You are confused about lambda expressions. A lambda expression defines a function, it does not call a function. In your examples you pass a function to map(). The function is defined using a lambda expression, but it could just as well be defined using def. The map() function expects a function as an argument, and it calls the function for each element in the series.

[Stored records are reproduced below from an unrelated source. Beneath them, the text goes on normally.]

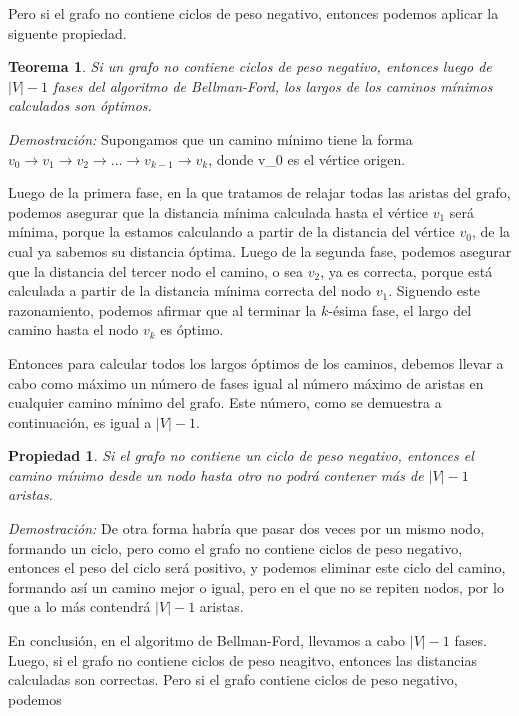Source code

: \documentclass[a4paper, 10pt]{article}
\newcounter{theoremCounter}
\numberwithin{theoremCounter}{subsection}
\numberwithin{problemCounter}{subsection}
\numberwithin{defCounter}{subsection}
\numberwithin{obsCounter}{subsection}
\numberwithin{methCounter}{subsection}
\numberwithin{exampleCounter}{subsection}
\newcounter{propCounter}
\numberwithin{propCounter}{subsection}
\theoremstyle{violetnumbox}
\newtheorem{theoremeT}[theoremCounter]{Teorema}
\theoremstyle{blacknumex}
\newtheorem{propertyT}[propCounter]{Propiedad}
\newenvironment{theorem}{\begin{tBox}\begin{theoremeT}}{\end{theoremeT}\end{tBox}}
\newenvironment{property}{\begin{dBox}\begin{propertyT}}{\end{propertyT}\end{dBox}}
\begin{document}
\begin{multicols}{2}
    Pero si el grafo no contiene ciclos de peso negativo, entonces podemos aplicar la siguente propiedad.

    \begin{theorem}
        Si un grafo no contiene ciclos de peso negativo, entonces luego de $|V|-1$ fases del algoritmo de Bellman-Ford, los largos de los caminos m\'inimos calculados son \'optimos.
    \end{theorem}

    \textit{Demostraci\'on:} Supongamos que un camino m\'inimo tiene la forma $v_0 \rightarrow v_1 \rightarrow v_2 \rightarrow \ldots \rightarrow v_{k-1} \rightarrow v_k$, donde v_0 es el v\'ertice origen.

    Luego de la primera fase, en la que tratamos de relajar todas las aristas del grafo, podemos asegurar que la distancia m\'inima calculada hasta el v\'ertice $v_1$ ser\'a m\'inima, porque la estamos calculando a partir de la distancia del v\'ertice $v_0$, de la cual ya sabemos su distancia \'optima. Luego de la segunda fase, podemos asegurar que la distancia del tercer nodo el camino, o sea $v_2$, ya es correcta, porque est\'a calculada a partir de la distancia m\'inima correcta del nodo $v_1$. Siguendo este razonamiento, podemos afirmar que al terminar la $k$-\'esima fase, el largo del camino hasta el nodo $v_k$ es \'optimo.

    Entonces para calcular todos los largos \'optimos de los caminos, debemos llevar a cabo como m\'aximo un n\'umero de fases igual al n\'umero m\'aximo de aristas en cualquier camino m\'inimo del grafo. Este n\'umero, como se demuestra a continuaci\'on, es igual a $|V| - 1$. \blacksquare

    \begin{property}
        Si el grafo no contiene un ciclo de peso negativo, entonces el camino m\'inimo desde un nodo hasta otro no podr\'a contener m\'as de $|V|-1$ aristas.
    \end{property}
    \textit{Demostraci\'on:} De otra forma habr\'ia que pasar dos veces por un mismo nodo, formando un ciclo, pero como el grafo no contiene ciclos de peso negativo, entonces el peso del ciclo ser\'a positivo, y podemos eliminar este ciclo del camino, formando as\'i un camino mejor o igual, pero en el que no se repiten nodos, por lo que a lo m\'as contendr\'a $|V|-1$ aristas. \blacksquare

    En conclusi\'on, en el algoritmo de Bellman-Ford, llevamos a cabo $|V|-1$ fases. Luego, si el grafo no contiene ciclos de peso neagitvo, entonces las distancias calculadas son correctas. Pero si el grafo contiene ciclos de peso negativo, podemos








\end{multicols}
\end{document}

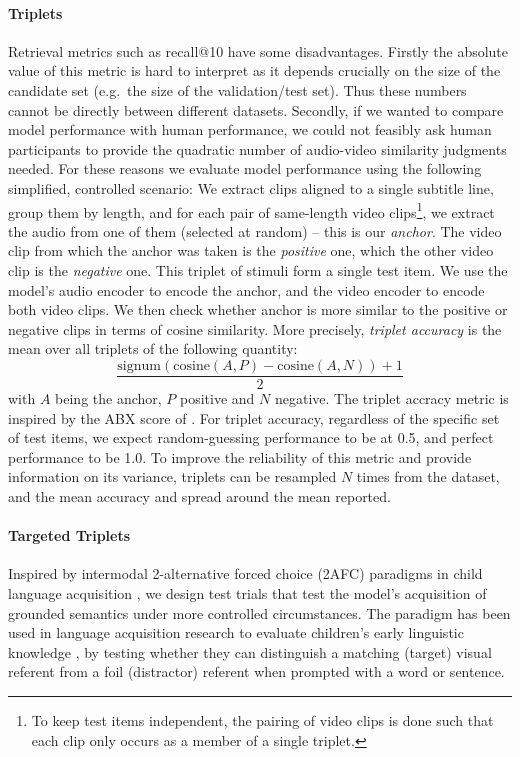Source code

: \paragraph{Triplets}
Retrieval metrics such as recall@10 have some disadvantages. Firstly
the absolute value of this metric is hard to interpret as it depends
crucially on the size of the candidate set (e.g.\ the size of the
validation/test set). Thus these numbers cannot be directly between
different datasets. Secondly, if
we wanted to compare model performance with human performance, we
could not feasibly ask human participants to provide the quadratic
number of audio-video similarity judgments needed. For these reasons
we evaluate model performance using the following simplified,
controlled scenario: We extract clips aligned to a single subtitle
line, group them by length, and for each pair of same-length video
clips\footnote{To keep test items independent, the pairing of video
  clips is done such that each clip only occurs as a member of a single
  triplet.}, we extract the audio from one of them (selected at
random) -- this is our {\it anchor}. The video clip from which the
anchor was taken is the {\it positive} one, which the other video clip
is the {\it negative} one. This triplet of stimuli form a single test
item.  We use the model's audio encoder to encode the anchor, and the
video encoder to encode both video clips. We then check whether anchor
is more similar to the positive or negative clips in terms of cosine
similarity.  More precisely, {\it triplet accuracy} is the mean over
all triplets of the following quantity:
\begin{equation}
  \frac{\mathrm{signum}(\mathrm{cosine}(A, P) - \mathrm{cosine}(A, N)) + 1}{2}
  \label{eq:triplet-acc}
\end{equation}
with $A$ being the anchor, $P$ positive and $N$ negative. The triplet
accracy metric is inspired by the ABX score of \citet{schatz2016abx}.
For triplet accuracy, regardless of the specific set of test items, we
expect random-guessing performance to be at 0.5, and perfect
performance to be 1.0.  To improve the reliability of this metric and
provide information on its variance, triplets can be resampled $N$
times from the dataset, and the mean accuracy and spread around the mean
reported.

\paragraph{Targeted Triplets}
Inspired by intermodal 2-alternative forced choice (2AFC) paradigms in child
language acquisition \citep{hirsh1996intermodal},
we design test trials that test the model's acquisition of grounded
semantics under more controlled circumstances.
The paradigm has been used in language acquisition research to evaluate children's early linguistic knowledge \citep[e.g.,][]{noble2011comprehension,bergelson20126}, by testing whether they can distinguish a matching (target) visual referent from a foil (distractor) referent when prompted with a word or sentence.


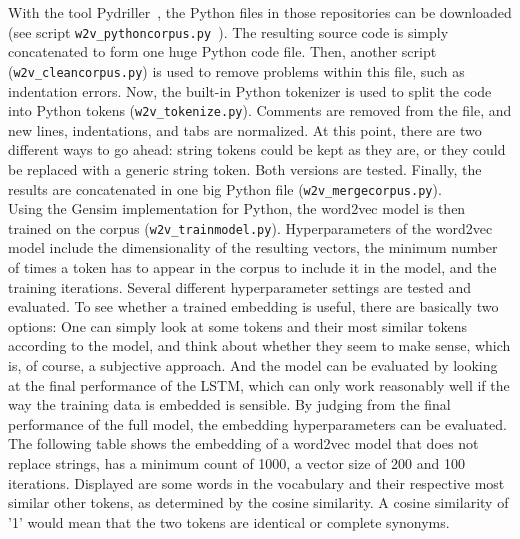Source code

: \documentclass[
a4paper,
pagesize,
pdftex,
12pt,
ngerman,
fleqn,
final,
]{scrartcl}
\begin{document}
	\normalsize
	With the tool Pydriller~\cite{Spadini.2018}, the Python files in those repositories can be downloaded (see script \texttt{w2v\_pythoncorpus.py }). The resulting source code is simply concatenated to form one huge Python code file. Then, another script (\texttt{w2v\_cleancorpus.py}) is used to remove problems within this file, such as indentation errors. Now, the built-in Python tokenizer is used to split the code into Python tokens (\texttt{w2v\_tokenize.py}). Comments are removed from the file, and new lines, indentations, and tabs are normalized. At this point, there are two different ways to go ahead: string tokens could be kept as they are, or they could be replaced with a generic string token. Both versions are tested. Finally, the results are concatenated in one big Python file (\texttt{w2v\_mergecorpus.py}).\\
	Using the Gensim implementation for Python, the word2vec model is then trained on the corpus (\texttt{w2v\_trainmodel.py}). Hyperparameters of the word2vec model include the dimensionality of the resulting vectors, the minimum number of times a token has to appear in the corpus to include it in the model, and the training iterations. Several different hyperparameter settings are tested and evaluated. To see whether a trained embedding is useful, there are basically two options: One can simply look at some tokens and their most similar tokens according to the model, and think about whether they seem to make sense, which is, of course, a subjective approach. And the model can be evaluated by looking at the final performance of the LSTM, which can only work reasonably well if the way the training data is embedded is sensible. By judging from the final performance of the full model, the embedding hyperparameters can be evaluated.\\
	The following table shows the embedding of a word2vec model that does not replace strings, has a minimum count of 1000, a vector size of 200 and 100 iterations. Displayed are some words in the vocabulary and their respective most similar other tokens, as determined by the cosine similarity. A cosine similarity of '1' would mean that the two tokens are identical or complete synonyms.
	
\end{document}
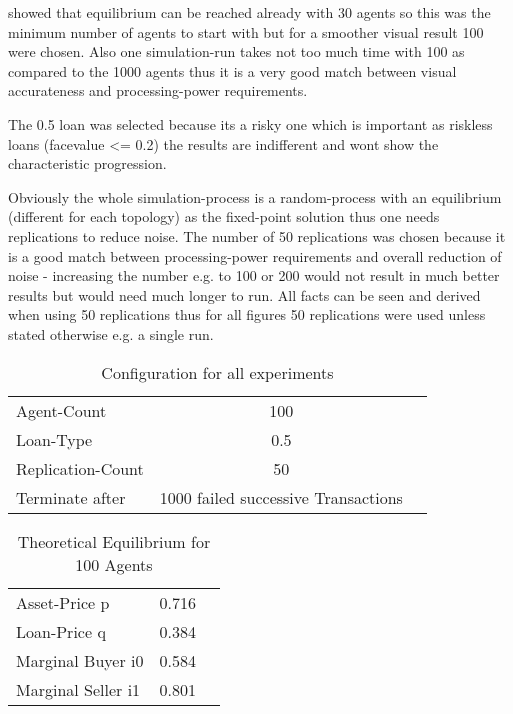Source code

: \documentclass[Bachelorarbeit.tex]{subfiles}
\begin{document}
\bigskip 

\cite{Breuer2015} showed that equilibrium can be reached already with 30 agents so this was the minimum number of agents to start with but for a smoother visual result 100 were chosen. Also one simulation-run takes not too much time with 100 as compared to the 1000 agents thus it is a very good match between visual accurateness and processing-power requirements.

\medskip

The 0.5 loan was selected because its a risky one which is important as riskless loans (facevalue <= 0.2) the results are indifferent and wont show the characteristic progression.

\medskip

Obviously the whole simulation-process is a random-process with an equilibrium (different for each topology) as the fixed-point solution thus one needs replications to reduce noise. The number of 50 replications was chosen because it is a good match between processing-power requirements and overall reduction of noise - increasing the number e.g. to 100 or 200 would not result in much better results but would need much longer to run. All facts can be seen and derived when using 50 replications thus for all figures 50 replications were used unless stated otherwise e.g. a single run.

\begin{table}[h]
	\centering
	\caption{Configuration for all experiments}
	\begin{tabular} { l c r }
		\hline
		Agent-Count & 100 \\
		Loan-Type & 0.5 \\
		Replication-Count & 50 \\
		Terminate after & 1000 failed successive Transactions \\
		\hline
	\end{tabular}
\end{table}

\begin{table}[h]
	\centering
	\caption{Theoretical Equilibrium for 100 Agents}
	\begin{tabular} { l c r }
		\hline
		Asset-Price p & 0.716 \\
		Loan-Price q & 0.384 \\
		Marginal Buyer i0 & 0.584 \\
		Marginal Seller i1 & 0.801 \\
		\hline
	\end{tabular}
\end{table}
\end{document}
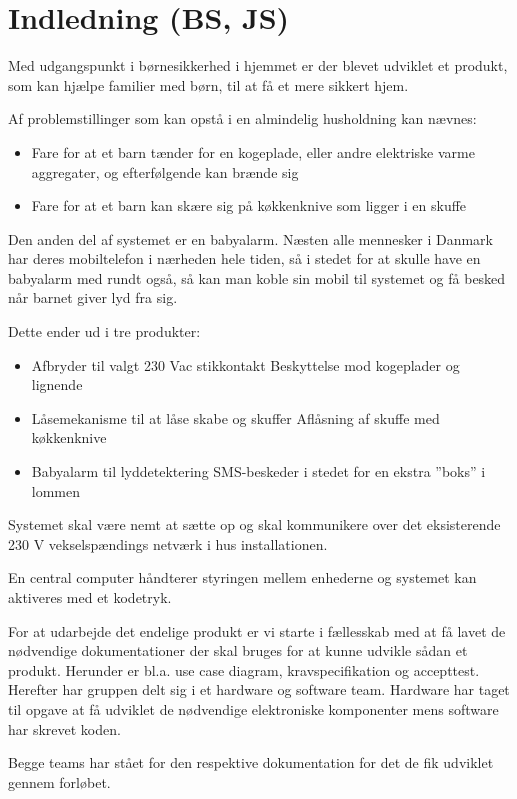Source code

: \chapter{Indledning (BS, JS)}

Med udgangspunkt i børnesikkerhed i hjemmet er der blevet udviklet et produkt, som kan hjælpe familier med børn, til at få et mere sikkert hjem.

Af problemstillinger som kan opstå i en almindelig husholdning kan nævnes:
\begin{itemize}
	\item Fare for at et barn tænder for en kogeplade, eller andre elektriske varme aggregater, og efterfølgende kan brænde sig
	\item Fare for at et barn kan skære sig på køkkenknive som ligger i en skuffe
\end{itemize}

Den anden del af systemet er en babyalarm. Næsten alle mennesker i Danmark har deres mobiltelefon i nærheden hele tiden, så i stedet for at skulle have en babyalarm med rundt også, så kan man koble sin mobil til systemet og få besked når barnet giver lyd fra sig.

Dette ender ud i tre produkter:

\begin{itemize}
\item Afbryder til valgt 230 Vac stikkontakt
\subitem Beskyttelse mod kogeplader og lignende
\item Låsemekanisme til at låse skabe og skuffer
\subitem Aflåsning af skuffe med køkkenknive
\item Babyalarm til lyddetektering
\subitem SMS-beskeder i stedet for en ekstra ''boks'' i lommen
\end{itemize}

Systemet skal være nemt at sætte op og skal kommunikere over det eksisterende 230 V vekselspændings netværk i hus installationen.

En central computer håndterer styringen mellem enhederne og systemet kan aktiveres med et kodetryk.

For at udarbejde det endelige produkt er vi starte i fællesskab med at få lavet de nødvendige dokumentationer der skal bruges for at kunne udvikle sådan et produkt. Herunder er bl.a. use case diagram, kravspecifikation og accepttest. Herefter har gruppen delt sig i et hardware og software team. Hardware har taget til opgave at få udviklet de nødvendige elektroniske komponenter mens software har skrevet koden.

Begge teams har stået for den respektive dokumentation for det de fik udviklet gennem forløbet.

In your more complex example you are trying to use the lambda expression as a FUNCTON CALL. Even then the coding is wrong. This code is syntactically correct, but it does not do what you want.
import pandas as pd
df = pd.DataFrame({"status": ["Morining", "Evening", "Afternoon", "Night"]})
df["value"] = df["status"].map(
lambda x: 1
if x == "Morning"
else lambda x: 2
if x == "Afternoon"
else lambda x: 3
if x == "Evening"
else 4
)
print(df)Output: status value
Morining <function <lambda>.<locals>.<lambda> at 0x0000...1
Evening <function <lambda>.<locals>.<lambda> at 0x0000...2
Afternoon <function <lambda>.<locals>.<lambda> at 0x0000...3
Night <function <lambda>.<locals>.<lambda> at 0x0000...
The function is added to the dataframe, not the value that would be returned by the function if it were called.
You could write something like this:
import pandas as pd
df = pd.DataFrame({"status": ["Morning", "Evening", "Afternoon", "Night"]})
df["value"] = df["status"].map(
lambda x: 1
if x == "Morning"
else 2
if x == "Evening"
else 3
if x == "Afternoon"
else 4
)
print(df)Output: status value
0 Morning 1
1 Evening 2
2 Afternoon 3
3 Night 4
I think this code is hideous, but I don't like this much either.
df2["machine_status"] = df2["machine_status"].map(
lambda x: 0
if x == "NORMAL"
else 1
)It is not obvious to me at all that this evaluates to 0 if x == "NORMAL" else 0. The way it reads is very clunky and the blocking obscures the meaning. When you have something complex, define a function. Limit lambda expressions to equations.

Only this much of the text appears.